### WORK ITEM
Each line of the data below that carries the word "Sideboard" needs to be copied.

### SUPPLIED ENTRIES
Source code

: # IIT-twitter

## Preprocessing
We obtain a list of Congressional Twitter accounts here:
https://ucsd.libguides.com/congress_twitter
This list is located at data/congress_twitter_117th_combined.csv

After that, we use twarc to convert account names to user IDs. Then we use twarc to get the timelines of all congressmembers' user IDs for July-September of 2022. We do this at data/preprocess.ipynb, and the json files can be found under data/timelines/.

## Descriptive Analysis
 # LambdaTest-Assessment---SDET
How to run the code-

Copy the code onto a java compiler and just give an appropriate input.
* * *
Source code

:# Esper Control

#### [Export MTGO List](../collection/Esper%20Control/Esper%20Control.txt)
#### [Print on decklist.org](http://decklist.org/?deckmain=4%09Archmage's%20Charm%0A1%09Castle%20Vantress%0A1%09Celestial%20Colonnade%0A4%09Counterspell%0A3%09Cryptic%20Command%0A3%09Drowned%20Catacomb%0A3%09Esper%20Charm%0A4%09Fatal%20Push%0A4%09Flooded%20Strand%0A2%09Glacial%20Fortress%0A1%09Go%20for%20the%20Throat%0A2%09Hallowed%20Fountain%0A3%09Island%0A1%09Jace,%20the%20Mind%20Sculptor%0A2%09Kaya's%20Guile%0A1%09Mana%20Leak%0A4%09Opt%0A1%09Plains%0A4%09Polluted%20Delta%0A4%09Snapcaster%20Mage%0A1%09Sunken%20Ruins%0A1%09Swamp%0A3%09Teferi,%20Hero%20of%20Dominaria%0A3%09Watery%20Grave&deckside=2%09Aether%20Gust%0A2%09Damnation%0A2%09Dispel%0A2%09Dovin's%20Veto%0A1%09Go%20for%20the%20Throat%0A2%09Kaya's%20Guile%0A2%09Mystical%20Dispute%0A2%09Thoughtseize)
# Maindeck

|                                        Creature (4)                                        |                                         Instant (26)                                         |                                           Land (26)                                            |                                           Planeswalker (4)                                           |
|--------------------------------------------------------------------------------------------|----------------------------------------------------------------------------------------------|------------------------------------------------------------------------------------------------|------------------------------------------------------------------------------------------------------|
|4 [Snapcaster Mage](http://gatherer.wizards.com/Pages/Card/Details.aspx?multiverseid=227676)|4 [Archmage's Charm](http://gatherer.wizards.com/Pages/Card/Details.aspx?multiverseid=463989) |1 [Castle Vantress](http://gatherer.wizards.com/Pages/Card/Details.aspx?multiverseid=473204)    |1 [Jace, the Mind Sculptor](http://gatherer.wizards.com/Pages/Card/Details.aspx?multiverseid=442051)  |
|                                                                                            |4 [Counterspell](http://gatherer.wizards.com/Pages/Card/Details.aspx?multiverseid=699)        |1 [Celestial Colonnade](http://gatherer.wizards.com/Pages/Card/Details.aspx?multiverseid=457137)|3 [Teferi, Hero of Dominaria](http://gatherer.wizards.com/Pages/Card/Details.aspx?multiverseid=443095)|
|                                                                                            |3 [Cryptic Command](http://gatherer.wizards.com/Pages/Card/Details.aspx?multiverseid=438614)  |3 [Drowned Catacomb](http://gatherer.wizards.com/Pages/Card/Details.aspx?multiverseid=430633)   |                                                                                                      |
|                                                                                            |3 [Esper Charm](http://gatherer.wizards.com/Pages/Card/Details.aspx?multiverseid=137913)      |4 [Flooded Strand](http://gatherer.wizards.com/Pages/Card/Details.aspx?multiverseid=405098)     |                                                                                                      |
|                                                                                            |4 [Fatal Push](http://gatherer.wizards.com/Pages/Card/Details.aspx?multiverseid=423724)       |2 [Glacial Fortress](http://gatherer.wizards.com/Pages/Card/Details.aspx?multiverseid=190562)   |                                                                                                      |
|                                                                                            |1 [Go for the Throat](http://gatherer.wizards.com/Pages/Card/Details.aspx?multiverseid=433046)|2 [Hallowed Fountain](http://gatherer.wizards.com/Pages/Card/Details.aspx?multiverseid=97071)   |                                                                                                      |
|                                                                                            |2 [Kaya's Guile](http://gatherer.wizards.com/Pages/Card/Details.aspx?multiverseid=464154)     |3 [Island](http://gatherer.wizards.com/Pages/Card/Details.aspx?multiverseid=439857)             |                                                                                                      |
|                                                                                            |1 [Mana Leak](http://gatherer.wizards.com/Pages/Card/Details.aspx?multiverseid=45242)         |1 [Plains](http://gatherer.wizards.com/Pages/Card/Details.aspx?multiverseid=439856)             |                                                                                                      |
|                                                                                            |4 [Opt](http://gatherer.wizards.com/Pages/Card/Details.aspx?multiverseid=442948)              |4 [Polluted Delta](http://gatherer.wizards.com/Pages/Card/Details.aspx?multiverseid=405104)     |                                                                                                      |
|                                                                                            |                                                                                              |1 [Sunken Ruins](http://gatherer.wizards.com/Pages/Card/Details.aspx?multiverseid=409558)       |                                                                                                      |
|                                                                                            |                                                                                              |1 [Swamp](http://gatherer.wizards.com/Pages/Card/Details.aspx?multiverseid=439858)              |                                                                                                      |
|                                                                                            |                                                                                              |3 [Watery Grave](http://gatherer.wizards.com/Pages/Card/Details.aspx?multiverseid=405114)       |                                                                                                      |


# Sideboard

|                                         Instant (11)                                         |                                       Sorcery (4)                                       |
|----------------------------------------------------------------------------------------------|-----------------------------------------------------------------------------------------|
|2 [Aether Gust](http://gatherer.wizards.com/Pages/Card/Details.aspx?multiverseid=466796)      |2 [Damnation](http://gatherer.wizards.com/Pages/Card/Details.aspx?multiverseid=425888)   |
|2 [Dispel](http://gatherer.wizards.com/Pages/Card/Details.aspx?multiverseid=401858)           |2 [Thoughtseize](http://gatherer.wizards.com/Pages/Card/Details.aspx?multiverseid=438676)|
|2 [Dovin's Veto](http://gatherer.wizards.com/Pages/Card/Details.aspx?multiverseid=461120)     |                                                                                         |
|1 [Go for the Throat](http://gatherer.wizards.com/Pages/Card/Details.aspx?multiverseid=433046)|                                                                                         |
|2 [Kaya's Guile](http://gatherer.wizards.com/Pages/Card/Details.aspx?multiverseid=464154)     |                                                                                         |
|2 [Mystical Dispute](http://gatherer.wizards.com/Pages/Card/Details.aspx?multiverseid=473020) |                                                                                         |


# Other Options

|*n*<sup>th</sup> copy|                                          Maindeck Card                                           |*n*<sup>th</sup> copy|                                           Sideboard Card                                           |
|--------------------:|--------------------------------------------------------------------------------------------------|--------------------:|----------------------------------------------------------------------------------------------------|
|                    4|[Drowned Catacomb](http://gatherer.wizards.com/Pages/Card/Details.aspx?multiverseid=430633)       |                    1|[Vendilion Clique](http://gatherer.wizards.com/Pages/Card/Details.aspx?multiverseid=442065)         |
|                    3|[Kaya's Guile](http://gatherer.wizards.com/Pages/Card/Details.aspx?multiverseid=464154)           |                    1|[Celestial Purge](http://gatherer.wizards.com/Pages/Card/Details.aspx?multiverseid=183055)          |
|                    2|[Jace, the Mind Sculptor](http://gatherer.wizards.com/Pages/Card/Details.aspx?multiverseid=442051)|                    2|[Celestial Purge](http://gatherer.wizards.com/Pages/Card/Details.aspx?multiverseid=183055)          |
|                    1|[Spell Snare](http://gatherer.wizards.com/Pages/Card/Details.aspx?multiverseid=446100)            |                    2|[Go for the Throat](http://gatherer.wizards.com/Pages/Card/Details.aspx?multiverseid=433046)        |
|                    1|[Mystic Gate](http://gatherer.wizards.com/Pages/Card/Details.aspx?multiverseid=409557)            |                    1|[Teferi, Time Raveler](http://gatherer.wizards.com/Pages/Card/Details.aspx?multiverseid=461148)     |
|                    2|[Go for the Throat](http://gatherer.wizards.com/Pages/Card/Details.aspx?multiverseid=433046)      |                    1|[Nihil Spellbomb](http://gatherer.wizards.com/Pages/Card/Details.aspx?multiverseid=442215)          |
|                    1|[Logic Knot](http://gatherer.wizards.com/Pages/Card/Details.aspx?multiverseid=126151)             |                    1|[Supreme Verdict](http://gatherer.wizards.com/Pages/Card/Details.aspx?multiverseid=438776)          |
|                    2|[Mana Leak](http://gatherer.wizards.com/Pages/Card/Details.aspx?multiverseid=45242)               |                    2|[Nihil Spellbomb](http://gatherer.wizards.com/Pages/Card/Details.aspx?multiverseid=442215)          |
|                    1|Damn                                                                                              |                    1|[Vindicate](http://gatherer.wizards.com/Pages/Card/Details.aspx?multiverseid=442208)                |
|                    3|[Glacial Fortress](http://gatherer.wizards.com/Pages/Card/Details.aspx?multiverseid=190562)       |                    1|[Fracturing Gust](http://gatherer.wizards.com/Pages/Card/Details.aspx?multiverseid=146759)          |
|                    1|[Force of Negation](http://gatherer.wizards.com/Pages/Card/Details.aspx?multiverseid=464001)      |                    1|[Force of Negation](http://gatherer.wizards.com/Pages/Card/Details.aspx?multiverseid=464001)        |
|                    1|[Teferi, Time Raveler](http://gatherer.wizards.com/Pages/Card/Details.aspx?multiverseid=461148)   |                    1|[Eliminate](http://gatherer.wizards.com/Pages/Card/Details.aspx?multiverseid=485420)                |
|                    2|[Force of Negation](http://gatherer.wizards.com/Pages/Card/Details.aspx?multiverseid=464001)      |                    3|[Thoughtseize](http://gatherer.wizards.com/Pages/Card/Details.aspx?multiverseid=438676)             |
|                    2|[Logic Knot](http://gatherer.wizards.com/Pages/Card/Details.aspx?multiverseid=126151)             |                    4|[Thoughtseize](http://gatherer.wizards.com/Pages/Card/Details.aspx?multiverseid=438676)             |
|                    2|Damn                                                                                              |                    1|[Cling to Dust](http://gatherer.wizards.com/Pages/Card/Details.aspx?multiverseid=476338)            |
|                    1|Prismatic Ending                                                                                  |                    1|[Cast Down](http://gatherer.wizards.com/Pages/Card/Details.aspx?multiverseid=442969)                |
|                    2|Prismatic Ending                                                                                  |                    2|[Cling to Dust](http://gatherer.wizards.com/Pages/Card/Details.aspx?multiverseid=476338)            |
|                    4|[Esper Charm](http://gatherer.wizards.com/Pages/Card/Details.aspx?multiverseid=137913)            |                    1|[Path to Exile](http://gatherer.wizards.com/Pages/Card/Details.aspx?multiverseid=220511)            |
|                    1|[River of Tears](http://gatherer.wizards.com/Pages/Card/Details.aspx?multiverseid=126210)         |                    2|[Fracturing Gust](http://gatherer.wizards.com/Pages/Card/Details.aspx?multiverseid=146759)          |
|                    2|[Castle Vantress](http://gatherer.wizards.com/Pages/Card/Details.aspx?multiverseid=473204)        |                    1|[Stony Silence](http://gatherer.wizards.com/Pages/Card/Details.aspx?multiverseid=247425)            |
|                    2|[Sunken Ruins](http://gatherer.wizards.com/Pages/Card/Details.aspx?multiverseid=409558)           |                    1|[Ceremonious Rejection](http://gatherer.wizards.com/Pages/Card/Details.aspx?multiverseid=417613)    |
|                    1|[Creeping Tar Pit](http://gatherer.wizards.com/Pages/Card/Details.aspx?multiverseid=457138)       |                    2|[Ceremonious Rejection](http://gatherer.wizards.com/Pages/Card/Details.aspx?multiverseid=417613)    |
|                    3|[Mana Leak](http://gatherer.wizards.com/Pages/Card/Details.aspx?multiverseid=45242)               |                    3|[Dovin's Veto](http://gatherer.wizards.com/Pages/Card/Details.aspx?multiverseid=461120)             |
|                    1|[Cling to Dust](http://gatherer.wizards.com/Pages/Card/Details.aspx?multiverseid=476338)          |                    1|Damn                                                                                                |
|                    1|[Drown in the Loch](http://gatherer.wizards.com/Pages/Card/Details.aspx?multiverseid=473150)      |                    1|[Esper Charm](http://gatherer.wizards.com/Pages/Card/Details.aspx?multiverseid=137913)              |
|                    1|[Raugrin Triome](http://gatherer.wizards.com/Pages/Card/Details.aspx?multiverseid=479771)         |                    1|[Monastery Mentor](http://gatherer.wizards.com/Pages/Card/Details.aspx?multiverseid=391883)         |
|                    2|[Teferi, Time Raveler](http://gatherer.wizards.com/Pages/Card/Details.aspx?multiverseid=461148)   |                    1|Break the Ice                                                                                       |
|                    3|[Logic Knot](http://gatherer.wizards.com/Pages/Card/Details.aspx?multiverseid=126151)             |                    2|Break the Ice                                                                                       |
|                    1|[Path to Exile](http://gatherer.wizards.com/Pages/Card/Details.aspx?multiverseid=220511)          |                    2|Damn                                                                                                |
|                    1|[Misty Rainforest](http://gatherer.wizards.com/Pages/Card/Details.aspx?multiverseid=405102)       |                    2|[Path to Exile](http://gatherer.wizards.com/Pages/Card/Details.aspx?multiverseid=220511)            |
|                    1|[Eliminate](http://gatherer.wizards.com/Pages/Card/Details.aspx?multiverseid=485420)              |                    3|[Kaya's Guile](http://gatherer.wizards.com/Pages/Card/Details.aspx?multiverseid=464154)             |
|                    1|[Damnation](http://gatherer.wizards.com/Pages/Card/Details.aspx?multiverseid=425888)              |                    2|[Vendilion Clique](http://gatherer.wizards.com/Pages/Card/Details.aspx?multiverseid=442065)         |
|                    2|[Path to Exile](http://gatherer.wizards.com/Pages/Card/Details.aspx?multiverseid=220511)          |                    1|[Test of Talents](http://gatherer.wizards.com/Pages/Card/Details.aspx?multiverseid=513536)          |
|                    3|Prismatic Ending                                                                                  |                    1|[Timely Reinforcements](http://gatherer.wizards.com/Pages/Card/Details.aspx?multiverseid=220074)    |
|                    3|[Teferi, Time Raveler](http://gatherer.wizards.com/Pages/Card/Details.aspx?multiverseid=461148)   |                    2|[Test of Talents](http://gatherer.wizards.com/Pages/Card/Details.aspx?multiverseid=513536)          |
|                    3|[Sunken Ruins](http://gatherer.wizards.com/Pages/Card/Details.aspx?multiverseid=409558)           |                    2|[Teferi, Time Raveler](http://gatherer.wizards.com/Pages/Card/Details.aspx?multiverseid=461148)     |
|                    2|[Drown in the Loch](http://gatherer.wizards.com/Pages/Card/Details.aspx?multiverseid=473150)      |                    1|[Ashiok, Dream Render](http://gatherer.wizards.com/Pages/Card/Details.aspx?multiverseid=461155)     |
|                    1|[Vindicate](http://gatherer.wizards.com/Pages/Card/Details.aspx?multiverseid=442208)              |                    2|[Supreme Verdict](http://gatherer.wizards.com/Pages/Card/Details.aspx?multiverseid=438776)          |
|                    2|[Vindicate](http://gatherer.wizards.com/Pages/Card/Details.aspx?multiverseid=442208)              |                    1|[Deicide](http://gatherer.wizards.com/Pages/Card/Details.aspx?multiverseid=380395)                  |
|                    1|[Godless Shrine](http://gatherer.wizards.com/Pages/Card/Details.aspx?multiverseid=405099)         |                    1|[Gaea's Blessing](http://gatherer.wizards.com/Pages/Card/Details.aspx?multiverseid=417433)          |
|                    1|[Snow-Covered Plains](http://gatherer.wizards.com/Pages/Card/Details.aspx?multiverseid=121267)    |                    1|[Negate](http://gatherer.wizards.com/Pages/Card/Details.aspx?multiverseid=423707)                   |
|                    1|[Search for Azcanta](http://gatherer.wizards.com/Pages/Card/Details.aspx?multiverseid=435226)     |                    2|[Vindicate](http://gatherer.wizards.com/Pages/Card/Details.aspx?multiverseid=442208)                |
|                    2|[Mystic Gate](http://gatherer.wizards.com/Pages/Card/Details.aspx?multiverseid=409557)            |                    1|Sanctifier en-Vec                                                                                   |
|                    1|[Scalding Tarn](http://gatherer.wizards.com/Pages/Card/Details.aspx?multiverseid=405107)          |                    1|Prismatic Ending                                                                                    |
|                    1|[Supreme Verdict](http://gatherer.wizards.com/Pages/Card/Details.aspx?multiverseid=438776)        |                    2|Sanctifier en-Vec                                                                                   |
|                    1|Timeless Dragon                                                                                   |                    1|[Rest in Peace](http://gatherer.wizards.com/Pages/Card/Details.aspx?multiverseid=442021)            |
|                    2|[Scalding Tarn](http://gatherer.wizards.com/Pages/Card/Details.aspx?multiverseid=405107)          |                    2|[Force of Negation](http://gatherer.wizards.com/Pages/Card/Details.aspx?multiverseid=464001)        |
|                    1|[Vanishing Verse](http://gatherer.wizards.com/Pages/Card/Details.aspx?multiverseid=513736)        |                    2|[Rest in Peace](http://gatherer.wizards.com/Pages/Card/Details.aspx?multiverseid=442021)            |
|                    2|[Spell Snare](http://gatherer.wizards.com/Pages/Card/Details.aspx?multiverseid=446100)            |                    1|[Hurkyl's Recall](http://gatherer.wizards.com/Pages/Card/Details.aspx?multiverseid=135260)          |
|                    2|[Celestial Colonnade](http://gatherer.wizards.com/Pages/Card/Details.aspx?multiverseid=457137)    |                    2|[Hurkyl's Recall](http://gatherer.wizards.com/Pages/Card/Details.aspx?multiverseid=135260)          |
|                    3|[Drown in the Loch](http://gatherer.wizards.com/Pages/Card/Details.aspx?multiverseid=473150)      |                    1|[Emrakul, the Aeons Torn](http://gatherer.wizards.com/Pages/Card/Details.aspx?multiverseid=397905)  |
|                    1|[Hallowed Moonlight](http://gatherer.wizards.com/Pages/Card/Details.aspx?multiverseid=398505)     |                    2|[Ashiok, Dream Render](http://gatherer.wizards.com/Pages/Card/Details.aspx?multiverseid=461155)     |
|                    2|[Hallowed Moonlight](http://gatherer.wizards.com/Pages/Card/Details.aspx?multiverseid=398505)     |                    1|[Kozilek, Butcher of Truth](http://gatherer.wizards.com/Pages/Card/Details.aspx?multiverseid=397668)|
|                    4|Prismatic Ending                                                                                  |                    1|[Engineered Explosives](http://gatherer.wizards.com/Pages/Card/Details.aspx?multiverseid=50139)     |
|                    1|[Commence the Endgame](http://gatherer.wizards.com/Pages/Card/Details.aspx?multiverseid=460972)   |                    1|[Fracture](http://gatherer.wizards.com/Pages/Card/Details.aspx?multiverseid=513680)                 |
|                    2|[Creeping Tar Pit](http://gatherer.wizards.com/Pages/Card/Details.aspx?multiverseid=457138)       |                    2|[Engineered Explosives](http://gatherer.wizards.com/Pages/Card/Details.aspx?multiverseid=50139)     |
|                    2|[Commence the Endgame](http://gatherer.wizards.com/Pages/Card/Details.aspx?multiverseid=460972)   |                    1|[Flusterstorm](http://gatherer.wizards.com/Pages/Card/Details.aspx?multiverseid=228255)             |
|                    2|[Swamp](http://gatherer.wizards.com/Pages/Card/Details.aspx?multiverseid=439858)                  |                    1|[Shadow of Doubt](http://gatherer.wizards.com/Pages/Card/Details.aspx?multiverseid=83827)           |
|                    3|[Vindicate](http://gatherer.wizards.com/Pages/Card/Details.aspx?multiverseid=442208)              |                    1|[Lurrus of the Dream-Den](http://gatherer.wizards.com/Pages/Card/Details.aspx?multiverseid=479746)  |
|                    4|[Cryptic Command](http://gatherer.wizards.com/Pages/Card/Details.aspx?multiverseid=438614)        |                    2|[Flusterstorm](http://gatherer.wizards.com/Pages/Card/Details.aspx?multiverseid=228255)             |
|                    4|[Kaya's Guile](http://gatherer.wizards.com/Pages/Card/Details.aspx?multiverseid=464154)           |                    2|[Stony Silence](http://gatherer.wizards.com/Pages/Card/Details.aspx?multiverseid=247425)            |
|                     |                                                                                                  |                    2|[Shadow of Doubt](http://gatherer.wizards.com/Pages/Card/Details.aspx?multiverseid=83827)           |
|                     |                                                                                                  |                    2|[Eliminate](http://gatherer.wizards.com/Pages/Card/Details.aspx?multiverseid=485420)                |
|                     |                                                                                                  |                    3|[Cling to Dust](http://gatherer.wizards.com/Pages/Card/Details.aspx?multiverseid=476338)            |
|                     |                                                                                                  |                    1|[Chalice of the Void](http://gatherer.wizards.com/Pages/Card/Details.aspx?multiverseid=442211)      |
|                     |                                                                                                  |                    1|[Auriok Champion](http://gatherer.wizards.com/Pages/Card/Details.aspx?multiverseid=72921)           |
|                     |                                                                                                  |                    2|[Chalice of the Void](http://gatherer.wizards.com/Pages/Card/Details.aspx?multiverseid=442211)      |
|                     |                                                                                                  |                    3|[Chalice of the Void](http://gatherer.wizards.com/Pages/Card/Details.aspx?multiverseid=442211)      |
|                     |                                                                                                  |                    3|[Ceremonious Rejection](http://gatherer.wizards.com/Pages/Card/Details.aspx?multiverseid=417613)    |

### EXERCISE RESULT
# Sideboard
|*n*<sup>th</sup> copy|                                          Maindeck Card                                           |*n*<sup>th</sup> copy|                                           Sideboard Card                                           |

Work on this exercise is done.